▶ _PROBLEM STATEMENT_: Filter the entries down to the lines holding "performance", then copy those lines.

(Extracted records)
════════

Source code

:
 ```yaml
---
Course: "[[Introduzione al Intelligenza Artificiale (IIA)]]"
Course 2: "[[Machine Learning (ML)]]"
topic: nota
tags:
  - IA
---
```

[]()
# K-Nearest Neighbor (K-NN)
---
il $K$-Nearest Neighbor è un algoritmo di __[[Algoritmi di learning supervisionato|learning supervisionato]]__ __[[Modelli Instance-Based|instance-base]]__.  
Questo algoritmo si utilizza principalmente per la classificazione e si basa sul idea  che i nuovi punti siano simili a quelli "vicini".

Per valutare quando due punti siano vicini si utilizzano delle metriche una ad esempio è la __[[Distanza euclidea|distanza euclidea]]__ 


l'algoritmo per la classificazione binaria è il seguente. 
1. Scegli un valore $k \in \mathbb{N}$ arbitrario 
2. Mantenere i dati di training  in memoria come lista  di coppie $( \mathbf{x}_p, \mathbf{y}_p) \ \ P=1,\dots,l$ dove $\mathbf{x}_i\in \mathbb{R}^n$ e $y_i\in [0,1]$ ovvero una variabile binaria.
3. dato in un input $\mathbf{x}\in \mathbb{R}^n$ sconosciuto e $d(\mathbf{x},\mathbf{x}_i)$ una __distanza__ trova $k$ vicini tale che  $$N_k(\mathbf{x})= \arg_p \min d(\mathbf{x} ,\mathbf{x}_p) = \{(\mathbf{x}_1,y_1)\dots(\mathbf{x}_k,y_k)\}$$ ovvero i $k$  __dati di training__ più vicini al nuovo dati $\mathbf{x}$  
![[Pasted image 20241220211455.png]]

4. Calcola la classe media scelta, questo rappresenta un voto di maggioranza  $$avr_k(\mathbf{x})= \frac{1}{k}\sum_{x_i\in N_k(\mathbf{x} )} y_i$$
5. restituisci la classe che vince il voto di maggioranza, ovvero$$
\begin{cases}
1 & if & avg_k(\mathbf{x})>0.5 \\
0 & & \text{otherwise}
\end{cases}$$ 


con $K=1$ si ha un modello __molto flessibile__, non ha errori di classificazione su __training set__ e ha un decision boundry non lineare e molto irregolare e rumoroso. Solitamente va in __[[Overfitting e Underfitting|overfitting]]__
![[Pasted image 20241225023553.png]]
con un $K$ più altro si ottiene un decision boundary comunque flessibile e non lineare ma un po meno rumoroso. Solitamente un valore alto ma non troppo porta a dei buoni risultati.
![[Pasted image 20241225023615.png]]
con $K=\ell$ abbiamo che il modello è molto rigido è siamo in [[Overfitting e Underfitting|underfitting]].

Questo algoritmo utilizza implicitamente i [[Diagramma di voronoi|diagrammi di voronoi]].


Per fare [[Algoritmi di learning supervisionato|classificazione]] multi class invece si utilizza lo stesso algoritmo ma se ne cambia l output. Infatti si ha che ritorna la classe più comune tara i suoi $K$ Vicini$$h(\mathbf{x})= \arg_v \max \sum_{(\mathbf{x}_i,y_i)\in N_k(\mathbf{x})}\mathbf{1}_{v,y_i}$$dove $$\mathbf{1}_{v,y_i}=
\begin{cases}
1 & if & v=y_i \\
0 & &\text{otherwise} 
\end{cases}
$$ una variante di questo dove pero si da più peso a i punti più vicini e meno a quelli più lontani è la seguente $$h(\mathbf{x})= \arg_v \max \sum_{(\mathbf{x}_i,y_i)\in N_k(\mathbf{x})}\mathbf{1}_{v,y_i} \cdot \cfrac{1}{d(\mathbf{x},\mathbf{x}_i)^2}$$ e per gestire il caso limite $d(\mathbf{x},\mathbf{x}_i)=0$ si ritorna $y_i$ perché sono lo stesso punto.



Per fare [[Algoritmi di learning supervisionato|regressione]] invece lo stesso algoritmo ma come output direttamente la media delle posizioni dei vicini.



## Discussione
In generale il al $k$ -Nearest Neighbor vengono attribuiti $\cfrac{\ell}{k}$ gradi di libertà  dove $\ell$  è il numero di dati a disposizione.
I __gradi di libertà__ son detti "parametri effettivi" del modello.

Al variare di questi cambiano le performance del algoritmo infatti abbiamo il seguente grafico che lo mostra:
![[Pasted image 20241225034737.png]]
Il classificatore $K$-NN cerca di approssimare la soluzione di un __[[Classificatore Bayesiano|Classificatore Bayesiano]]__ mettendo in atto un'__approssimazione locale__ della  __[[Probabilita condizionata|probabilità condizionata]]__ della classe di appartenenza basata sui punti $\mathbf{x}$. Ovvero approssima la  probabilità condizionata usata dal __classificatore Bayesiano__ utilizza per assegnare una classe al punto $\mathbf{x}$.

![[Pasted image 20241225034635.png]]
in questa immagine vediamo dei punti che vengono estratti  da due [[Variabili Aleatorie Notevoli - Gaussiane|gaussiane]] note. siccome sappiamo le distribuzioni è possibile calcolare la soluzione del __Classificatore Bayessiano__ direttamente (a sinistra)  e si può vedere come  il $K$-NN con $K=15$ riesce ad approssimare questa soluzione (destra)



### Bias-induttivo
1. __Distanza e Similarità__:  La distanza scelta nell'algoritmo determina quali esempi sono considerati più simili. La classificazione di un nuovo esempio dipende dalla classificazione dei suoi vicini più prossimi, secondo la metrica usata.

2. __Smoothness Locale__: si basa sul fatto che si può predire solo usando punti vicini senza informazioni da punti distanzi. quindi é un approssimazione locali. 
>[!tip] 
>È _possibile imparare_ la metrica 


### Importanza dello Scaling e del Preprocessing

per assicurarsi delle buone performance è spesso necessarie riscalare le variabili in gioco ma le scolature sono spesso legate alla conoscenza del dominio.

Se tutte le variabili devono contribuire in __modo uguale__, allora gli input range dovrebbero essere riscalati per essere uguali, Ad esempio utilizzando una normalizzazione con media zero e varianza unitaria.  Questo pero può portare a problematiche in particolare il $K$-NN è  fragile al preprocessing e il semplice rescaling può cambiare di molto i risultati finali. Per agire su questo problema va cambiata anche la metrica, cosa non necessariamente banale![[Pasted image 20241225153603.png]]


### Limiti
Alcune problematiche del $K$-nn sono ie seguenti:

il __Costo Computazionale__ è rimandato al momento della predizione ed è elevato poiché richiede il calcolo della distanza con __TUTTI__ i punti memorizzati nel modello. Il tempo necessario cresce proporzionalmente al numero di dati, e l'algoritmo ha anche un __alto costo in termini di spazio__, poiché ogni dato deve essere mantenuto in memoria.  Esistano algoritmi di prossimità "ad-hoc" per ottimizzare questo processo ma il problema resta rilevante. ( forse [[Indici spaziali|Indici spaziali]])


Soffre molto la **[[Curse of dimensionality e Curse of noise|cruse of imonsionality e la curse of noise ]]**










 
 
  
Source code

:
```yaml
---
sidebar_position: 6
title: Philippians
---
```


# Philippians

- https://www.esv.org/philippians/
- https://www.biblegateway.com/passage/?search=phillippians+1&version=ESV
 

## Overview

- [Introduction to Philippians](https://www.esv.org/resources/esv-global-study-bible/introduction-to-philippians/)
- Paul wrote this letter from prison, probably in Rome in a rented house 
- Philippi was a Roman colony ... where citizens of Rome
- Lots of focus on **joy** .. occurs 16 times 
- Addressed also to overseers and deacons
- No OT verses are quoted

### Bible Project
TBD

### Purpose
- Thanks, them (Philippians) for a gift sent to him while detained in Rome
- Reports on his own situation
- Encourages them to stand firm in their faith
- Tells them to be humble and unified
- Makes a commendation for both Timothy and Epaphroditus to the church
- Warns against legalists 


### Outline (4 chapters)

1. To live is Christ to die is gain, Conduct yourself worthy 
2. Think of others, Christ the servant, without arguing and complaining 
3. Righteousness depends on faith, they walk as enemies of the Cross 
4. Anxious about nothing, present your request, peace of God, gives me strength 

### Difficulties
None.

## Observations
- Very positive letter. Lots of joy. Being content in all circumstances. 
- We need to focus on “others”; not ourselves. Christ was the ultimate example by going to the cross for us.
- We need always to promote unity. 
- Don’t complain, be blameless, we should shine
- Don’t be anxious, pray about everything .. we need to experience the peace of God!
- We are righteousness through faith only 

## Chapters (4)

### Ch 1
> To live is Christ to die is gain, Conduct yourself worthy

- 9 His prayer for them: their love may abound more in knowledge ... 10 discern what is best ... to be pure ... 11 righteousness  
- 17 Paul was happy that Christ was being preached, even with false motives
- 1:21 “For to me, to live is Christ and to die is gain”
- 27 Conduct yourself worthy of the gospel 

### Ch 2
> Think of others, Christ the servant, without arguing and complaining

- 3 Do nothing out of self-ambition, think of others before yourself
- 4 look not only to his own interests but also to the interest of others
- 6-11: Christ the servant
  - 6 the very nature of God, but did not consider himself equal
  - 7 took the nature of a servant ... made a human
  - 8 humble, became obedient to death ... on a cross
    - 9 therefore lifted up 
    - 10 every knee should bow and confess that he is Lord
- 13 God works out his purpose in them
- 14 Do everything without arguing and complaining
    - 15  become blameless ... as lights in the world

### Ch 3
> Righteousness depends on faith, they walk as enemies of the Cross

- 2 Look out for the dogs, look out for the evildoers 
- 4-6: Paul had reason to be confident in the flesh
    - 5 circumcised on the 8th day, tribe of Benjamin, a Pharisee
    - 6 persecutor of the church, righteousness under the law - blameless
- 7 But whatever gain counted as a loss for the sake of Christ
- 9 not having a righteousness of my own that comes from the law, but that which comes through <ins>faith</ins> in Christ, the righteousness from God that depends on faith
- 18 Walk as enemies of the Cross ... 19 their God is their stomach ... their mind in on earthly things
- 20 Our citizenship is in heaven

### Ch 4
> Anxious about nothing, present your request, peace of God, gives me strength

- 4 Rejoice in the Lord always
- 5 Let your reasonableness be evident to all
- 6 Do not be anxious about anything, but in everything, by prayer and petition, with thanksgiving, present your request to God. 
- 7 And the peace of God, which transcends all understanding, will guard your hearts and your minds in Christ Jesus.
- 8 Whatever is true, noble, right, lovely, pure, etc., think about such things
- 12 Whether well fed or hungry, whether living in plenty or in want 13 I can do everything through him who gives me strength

════════

▶ _RESULT OF THE TASK_:
Al variare di questi cambiano le performance del algoritmo infatti abbiamo il seguente grafico che lo mostra:
per assicurarsi delle buone performance è spesso necessarie riscalare le variabili in gioco ma le scolature sono spesso legate alla conoscenza del dominio.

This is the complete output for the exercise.